Acknowledge the elephant in the room. There usually is one. Usually it has to do with money. But it could have to do with anything – a weakness in the case, a conflict between decision makers, etc.
Do NOT dance around the tough stuff. You are a lawyer, a grown up. Deal with whatever it is – head on.
(9) Stick to the Agenda.
Stick to the agenda. You made it for a reason. Try not to get too far off track. And save the small talk for the end.
(10) Use Visuals.
Make handouts, a PowerPoint, or bring in a mark and wipe board with dry erase colors (don’t forget the eraser). Looking at things together, or better yet creating things together (I love the mark-n-wipe), is a good way to work effectively.
(11) Take Notes.
Take notes even if it isn’t required. It keeps you focused. And it keeps you from forgetting things.
(12) Listen and Be Gracious.
There are libraries written on the art of actually listening to another human being. For purposes of this short article, I would simply suggest practicing the following skill. When someone says something complicated or important, say, “I am hearing that you are saying [repeat what they said back to them in your own words]. Is that correct?” Be gracious. Give the speaker your attention. Even if you hate them and they bore you. Treat others in the way that you would want to be treated.
(13) Action Plan Conclusion.
Make an action plan toward the end of the meeting. What is the main take away, what did we accomplish? Who is doing what and by when?
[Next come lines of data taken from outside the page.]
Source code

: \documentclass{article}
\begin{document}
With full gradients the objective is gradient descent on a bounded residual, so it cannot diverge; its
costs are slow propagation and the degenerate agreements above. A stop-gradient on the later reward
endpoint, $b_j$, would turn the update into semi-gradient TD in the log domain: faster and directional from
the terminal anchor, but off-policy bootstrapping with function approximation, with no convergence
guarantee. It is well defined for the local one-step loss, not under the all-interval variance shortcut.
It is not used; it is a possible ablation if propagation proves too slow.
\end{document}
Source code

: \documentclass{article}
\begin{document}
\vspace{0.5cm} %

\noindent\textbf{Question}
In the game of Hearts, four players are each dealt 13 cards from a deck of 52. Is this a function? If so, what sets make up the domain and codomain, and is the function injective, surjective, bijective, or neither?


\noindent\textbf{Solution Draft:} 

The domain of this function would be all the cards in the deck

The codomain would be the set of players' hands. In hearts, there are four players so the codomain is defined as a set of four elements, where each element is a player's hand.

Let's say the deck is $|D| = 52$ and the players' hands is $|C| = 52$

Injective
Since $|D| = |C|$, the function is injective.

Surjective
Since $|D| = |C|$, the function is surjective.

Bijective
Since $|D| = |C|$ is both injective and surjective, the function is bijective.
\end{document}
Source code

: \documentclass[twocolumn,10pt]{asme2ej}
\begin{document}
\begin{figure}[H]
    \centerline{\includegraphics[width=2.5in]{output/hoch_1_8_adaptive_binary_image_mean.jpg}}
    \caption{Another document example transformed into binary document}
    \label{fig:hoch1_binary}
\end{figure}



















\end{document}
(14) Transcribe a Record of the Meeting Immediately After.
As soon as the meeting is over, go sit down and type up your notes into a meeting follow up email memo that gets saved to the file and preferably shared with the client if applicable. Include in the memo who has been assigned to do what by when. This is very important step and easy to leave off.
(15) Clean Up After.
After the meeting, straighten the chairs. Carry out from the meeting room whatever garbage you created and whatever else you can carry. Even if it is not your job to do so.